If you decide to DIY a solution, I recommend iXsyatems TrueNAS core. It's a BSD based open sourced implementation of modern ZFS, and it's free to use for basically anything you'll ever build at home.

Source: I've bought four petabytes of TrueNAS Scale at work, and also have about 40TB usable at home on their Core line. Really, really good for NAS workloads like backups and inexpensive bulk storage.

Also, ORNL uses TrueNAS Scale in an all-flash flavor at their labs in Tennessee. I personally have met with their director of infrastructure on this topic and they are very happy with it.
 
If you decide to DIY a solution, I recommend iXsyatems TrueNAS core. It's a BSD based open sourced implementation of modern ZFS, and it's free to use for basically anything you'll ever build at home.

Source: I've bought four petabytes of TrueNAS Scale at work, and also have about 40TB usable at home on their Core line. Really, really good for NAS workloads like backups and inexpensive bulk storage.

Also, ORNL uses TrueNAS Scale in an all-flash flavor at their labs in Tennessee. I personally have met with their director of infrastructure on this topic and they are very happy with it.

Quick question. Does it allow pooling of disparate sized drives into a single RAID level storage pool similar to what you can/could do with Unraid, the old Drobo prebuilt NAS systems (raid 5/6) or WHS version 1 (I miss this product, didn't like version 2 and was sad when the product was killed)?

Regards,
SB
 
The storage resiliency of TrueNAS is based entirely on ZFS, which requires the same size drives for creating vdevs. However, technically you can construct partitions which are of equal sizes and build vdevs from those.
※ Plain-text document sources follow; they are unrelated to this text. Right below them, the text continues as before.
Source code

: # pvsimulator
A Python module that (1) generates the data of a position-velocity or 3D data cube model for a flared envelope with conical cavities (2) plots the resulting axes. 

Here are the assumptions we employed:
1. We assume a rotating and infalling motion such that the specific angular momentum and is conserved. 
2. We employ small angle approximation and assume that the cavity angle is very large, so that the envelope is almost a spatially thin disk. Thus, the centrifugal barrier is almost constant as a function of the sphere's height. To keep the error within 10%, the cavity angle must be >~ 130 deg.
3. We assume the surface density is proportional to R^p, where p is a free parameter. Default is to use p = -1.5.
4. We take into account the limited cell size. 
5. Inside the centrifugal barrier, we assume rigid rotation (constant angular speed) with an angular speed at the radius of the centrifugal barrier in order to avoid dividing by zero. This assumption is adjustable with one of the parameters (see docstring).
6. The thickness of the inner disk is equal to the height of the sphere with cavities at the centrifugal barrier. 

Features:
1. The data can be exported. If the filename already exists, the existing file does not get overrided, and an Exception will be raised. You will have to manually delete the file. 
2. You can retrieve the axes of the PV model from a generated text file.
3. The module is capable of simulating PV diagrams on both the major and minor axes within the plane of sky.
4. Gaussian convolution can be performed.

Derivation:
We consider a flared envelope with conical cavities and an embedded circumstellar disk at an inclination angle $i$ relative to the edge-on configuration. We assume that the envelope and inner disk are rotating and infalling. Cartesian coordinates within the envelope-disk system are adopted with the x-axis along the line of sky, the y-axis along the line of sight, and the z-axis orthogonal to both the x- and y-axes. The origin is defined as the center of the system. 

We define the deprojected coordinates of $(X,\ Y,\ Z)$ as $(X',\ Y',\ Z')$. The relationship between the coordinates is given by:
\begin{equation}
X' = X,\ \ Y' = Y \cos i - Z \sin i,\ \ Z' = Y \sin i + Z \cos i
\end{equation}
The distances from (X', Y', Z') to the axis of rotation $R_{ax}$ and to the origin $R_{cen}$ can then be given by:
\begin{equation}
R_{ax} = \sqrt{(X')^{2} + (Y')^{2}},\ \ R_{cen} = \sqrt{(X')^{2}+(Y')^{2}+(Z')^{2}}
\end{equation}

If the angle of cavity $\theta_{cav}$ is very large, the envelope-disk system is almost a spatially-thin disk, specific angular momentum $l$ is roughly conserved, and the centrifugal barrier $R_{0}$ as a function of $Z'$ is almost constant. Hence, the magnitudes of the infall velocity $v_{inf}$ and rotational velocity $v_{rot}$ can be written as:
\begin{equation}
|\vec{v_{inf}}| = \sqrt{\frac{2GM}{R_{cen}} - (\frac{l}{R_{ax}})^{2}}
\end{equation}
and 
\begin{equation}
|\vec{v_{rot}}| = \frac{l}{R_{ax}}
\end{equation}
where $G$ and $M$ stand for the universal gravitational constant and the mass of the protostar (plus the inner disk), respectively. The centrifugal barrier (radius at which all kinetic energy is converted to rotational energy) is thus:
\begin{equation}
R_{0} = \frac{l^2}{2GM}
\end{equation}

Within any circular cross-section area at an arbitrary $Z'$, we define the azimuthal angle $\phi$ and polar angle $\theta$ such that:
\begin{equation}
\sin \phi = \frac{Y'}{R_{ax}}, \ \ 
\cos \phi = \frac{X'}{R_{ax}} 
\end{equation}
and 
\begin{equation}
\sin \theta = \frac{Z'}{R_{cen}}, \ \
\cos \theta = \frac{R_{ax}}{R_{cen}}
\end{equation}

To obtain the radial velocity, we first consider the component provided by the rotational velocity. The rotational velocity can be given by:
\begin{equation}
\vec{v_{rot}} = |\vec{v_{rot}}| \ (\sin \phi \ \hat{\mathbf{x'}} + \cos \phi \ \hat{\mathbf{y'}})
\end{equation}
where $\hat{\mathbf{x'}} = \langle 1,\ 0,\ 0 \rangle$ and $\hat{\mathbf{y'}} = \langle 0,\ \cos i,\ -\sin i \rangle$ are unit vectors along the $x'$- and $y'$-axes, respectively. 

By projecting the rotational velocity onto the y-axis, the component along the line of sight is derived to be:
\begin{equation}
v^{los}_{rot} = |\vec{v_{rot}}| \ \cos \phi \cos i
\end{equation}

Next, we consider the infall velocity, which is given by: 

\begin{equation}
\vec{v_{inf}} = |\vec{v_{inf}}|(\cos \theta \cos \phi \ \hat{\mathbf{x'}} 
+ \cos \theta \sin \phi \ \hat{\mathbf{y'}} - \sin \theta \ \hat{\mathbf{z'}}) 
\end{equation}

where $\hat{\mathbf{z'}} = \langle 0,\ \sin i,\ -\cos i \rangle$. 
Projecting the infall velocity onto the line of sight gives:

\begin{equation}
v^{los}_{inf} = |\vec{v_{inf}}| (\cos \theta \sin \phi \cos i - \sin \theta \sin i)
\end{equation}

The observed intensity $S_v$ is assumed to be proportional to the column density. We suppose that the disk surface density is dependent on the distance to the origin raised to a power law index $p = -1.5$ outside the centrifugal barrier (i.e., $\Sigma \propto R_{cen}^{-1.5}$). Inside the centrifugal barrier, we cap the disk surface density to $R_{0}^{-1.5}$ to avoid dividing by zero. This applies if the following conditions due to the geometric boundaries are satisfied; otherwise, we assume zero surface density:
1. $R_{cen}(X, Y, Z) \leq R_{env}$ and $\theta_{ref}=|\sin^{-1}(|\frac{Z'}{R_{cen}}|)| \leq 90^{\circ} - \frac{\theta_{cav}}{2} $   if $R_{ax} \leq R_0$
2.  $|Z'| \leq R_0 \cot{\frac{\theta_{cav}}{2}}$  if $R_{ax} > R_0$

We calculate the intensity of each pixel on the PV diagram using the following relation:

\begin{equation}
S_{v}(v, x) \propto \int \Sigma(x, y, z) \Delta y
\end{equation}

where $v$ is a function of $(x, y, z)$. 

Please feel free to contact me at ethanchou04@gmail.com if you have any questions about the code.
You really shouldn't so that...

The challenge with any mismatched drive sizing system is an over-utilization of the largest drives in the array.
 
Synology handles disparate drive sizes really well and has allowed me to slowly replace defective and upgrade drives over the last 12 years providing maximized storage whilst retaining single drive failure over the 5 drives.
 
Again, TrueNAS is what I would recommend for a DIY built-it-yourself solution. If you want something off the shelf then there are dozens of solutions with their own pros and cons to select from.
 
I mean, you could just type TrueNAS Google photos into, well, Google and check out the very first search result...

I mean, you could have just said that 4 replies ago and reduced the amount of replies to the thread.

And reading the Google results shows it's unreliable, so high chance it won't do what I need it to do.

But hey ho...
 
You could've searched five posts ago too. :)

Sometimes the path of self-education is more worthwhile than expecting others to answer your questions.
 
You could've searched five posts ago too. :)

Sometimes the path of self-education is more worthwhile than expecting others to answer your questions.

Except when you have to rely on Google and the never-ending trash of information that it contains, it's better to ask in that case.

But no one actually didn't answer my question from what I can see.